Vasco afastou-se a passos largos enquanto Marco se esticava na cadeira
sorrindo.
- És mesmo previsível mano!
Vasco caminhava a passos largos prometendo entre dentes um raspanete ao sobrinho
assim que o apanhasse. Quando chegou ao miradouro forçou a vista para ver
através do escuro. Um vulto mexeu-se à sua frente e Vasco dirigiu-se para ele.
- Não penses que te escapas pirralho! – Vasco agarrou um braço e quando o
seu rosto se aproximou o suficiente encontrou Vanda a olhar para ele com uns
olhos negros de lince. Um arrepio de surpresa e proximidade percorreu-lhe o
corpo e ele puxou-a mais para si.
- Esperavas encontrar outra pessoa? – A voz irónica dela ecoou-lhe nos
ouvidos com uma familiaridade que ele desejava. Vanda foi dando uns passos para
trás encurralada por Vasco que a cada passo de recuo ele investia um passo de
proximidade. Ela acabou por encontrar o muro atrás dela. Ele encostou-se mais
sem nunca descolar o olhar do dela. A vila em baixo luzia uma festa desejada
pelo ano inteiro.
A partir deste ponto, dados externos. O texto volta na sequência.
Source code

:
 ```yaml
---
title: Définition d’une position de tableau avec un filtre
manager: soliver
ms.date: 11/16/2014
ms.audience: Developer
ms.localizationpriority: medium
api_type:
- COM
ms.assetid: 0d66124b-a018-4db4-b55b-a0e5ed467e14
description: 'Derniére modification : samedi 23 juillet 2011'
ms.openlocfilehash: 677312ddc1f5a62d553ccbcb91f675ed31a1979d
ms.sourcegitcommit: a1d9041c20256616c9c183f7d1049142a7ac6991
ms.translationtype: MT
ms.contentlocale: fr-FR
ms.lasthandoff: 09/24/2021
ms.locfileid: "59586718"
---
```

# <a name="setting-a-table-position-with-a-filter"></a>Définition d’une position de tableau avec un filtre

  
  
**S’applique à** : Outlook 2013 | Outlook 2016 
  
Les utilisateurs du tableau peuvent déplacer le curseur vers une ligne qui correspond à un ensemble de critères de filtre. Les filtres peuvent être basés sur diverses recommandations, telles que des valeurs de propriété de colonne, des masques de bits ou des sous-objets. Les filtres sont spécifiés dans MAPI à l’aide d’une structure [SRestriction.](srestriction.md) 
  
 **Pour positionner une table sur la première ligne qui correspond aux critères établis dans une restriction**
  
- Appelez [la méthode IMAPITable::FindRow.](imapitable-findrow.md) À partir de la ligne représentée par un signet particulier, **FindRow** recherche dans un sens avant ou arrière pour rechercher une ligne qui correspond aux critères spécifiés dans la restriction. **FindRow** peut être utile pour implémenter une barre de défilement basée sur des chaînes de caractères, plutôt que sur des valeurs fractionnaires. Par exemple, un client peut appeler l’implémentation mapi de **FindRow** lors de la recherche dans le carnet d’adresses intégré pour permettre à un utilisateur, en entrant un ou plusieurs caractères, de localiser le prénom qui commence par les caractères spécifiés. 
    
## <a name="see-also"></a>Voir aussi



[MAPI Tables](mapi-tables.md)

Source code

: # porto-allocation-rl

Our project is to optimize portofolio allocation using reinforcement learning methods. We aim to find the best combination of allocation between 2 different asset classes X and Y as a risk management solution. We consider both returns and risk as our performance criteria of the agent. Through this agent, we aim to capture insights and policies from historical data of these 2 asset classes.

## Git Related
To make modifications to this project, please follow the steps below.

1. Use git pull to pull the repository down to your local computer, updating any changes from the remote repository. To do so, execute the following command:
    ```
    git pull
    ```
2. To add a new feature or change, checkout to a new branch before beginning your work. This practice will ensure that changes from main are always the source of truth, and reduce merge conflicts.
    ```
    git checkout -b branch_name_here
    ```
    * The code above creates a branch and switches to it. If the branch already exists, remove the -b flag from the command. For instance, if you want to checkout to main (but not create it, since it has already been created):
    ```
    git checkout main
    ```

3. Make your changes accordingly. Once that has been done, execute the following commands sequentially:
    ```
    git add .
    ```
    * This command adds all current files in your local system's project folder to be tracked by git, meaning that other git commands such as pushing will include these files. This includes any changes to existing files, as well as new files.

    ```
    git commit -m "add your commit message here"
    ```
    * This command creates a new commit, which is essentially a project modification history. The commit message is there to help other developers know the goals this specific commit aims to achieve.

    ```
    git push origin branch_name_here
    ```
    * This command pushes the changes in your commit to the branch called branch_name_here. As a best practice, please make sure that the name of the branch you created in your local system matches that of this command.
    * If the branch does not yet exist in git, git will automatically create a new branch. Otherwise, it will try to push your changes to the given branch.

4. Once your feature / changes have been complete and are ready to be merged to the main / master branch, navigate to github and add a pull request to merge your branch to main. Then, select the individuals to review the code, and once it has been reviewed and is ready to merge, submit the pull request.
Vasco colou cada uma das suas mão no muro deixando Vanda sem
escapatória, e sentiu que todo o seu corpo reagia a ela, desejando-a. Quando os
lábios se roçaram todas as luzes da vila se apagaram. Vasco agarrou Vanda num
instinto protector que a agradou.
- Mas que raio de momento para faltar a luz – Vasco tinha surpresa na
voz. Vanda rodou o seu corpo de forma a fica de costas para Vasco e encaixou-se
nele deixando-o envolve-la pelos seus braços.
- Não poderia haver melhor momento. – O não entendimento de Vasco foi
abafado por umas luzes que se acenderam no fundo da vila. As luzes eram
erguidas por muitas mãos e formavam uma frase: Ainda queres casar comigo?
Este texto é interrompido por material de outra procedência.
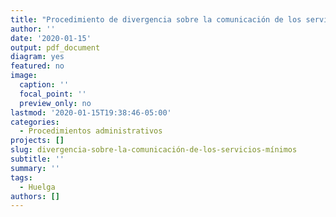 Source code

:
 ```yaml
---
title: "Procedimiento de divergencia sobre la comunicación de los servicios mínimos"
author: ''
date: '2020-01-15'
output: pdf_document
diagram: yes
featured: no
image:
  caption: ''
  focal_point: ''
  preview_only: no
lastmod: '2020-01-15T19:38:46-05:00'
categories:
  - Procedimientos administrativos
projects: []
slug: divergencia-sobre-la-comunicación-de-los-servicios-mínimos
subtitle: ''
summary: ''
tags: 
  - Huelga
authors: []
---
```


<script src="/rmarkdown-libs/htmlwidgets/htmlwidgets.js"></script>
<script src="/rmarkdown-libs/d3/d3.min.js"></script>
<script src="/rmarkdown-libs/dagre/dagre-d3.min.js"></script>
<link href="/rmarkdown-libs/mermaid/dist/mermaid.css" rel="stylesheet" />
<script src="/rmarkdown-libs/mermaid/dist/mermaid.slim.min.js"></script>
<link href="/rmarkdown-libs/DiagrammeR-styles/styles.css" rel="stylesheet" />
<script src="/rmarkdown-libs/chromatography/chromatography.js"></script>
<script src="/rmarkdown-libs/DiagrammeR-binding/DiagrammeR.js"></script>
<div class="DiagrammeR html-widget html-fill-item" id="htmlwidget-1" style="width:672px;height:480px;"></div>
<script type="application/json" data-for="htmlwidget-1">{"x":{"diagram":"\nsequenceDiagram\nparticipant EMPRESA\nparticipant SINDICATO\nparticipant AUTORIDAD\nparticipant ÓRGANO INDEPENDIENTE\nNote over EMPRESA, SINDICATO: Servicios mínimos: <br/>-Número y ocupación trabajadores <br/>necesarios <br/>-Horarios y turnos <br/>-Periodicidad <br/>-Oportunidad\nEMPRESA->>SINDICATO: Enero, comunica servicios mínimos\nEMPRESA->>AUTORIDAD: Enero, comunica servicios mínimos\nSINDICATO->>AUTORIDAD: Divergencia: en 30 d.n. presenta informe con observaciones\nSINDICATO->>AUTORIDAD: No divergencia: aceptación tácita de la comunicación del empleador\nAUTORIDAD->>ÓRGANO INDEPENDIENTE: En 10 d.h. designa al O.I. determinar servicios mínimos\nloop Check\nEMPRESA->>EMPRESA: Si empresa no presenta, <br/>ver divergencia inmediata anterior\nend\nloop Check\nÓRGANO INDEPENDIENTE->>ÓRGANO INDEPENDIENTE: -Comunica si acepta en 10 d.h. <br/>-Si acepta, 30 d.h. resuelve <br/>-Si no responde, AT designa otro O.I. <br/>-O resuelve la divergencia <br/>-También resuelve <br/>si vence plazo sin que OI resuelva\nend \nNote over SINDICATO, AUTORIDAD:-Autoridad resuelve divergencia <br/>en 5 d.h. de recibido el informe. <br/>-Cabe apelación en 15 d.h. <br/>-Autoridad traslada apel. al O.I. <br/>en 5 d.h. <br/> -Superior resuelve apelación\n"},"evals":[],"jsHooks":[]}</script>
Vasco riu alto e encostou o seu rosto ao de Vanda apreciando aquele
momento. E depois de lhe mordiscar o lóbulo da orelha sussurrou-lhe.
- Como é que conseguiste mobilizar toda esta gente?
- Eu tenho os meus encantos. – Vanda sorria uma felicidade plena vivida
pelas emoções e pelos seus sentidos que sentiam Vasco e os seus olhos admiravam
aquela frase enorme que cintilava na escuridão.
As luzes da cidade voltaram juntamente com a música e a animação.
Vasco virou Vanda para ele. Queria ler-lhe as expressões dos olhos, os
contornos dos lábios. Roçou o seu polegar naquele queixo sedoso e finalmente
beijou-a sem pressas.
- Ainda não respondeste…
- A minha resposta está no envelope que te entreguei.
Vanda abriu muito os olhos. Tinha-se esquecido do envelope. Não sabia o
que continha.
- Não o abri!
- Não faz mal, eu sei de cor o que te escrevi: Hoje eu estou aqui ao teu
lado da mesma forma que estarei amanhã. Porque quero caminhar lado a lado
contigo, atravessar as mesmas pontes, ultrapassar todas as curvas e contra
curvas e ver-te sorrir ao meu lado em todos os nasceres de um novo dia.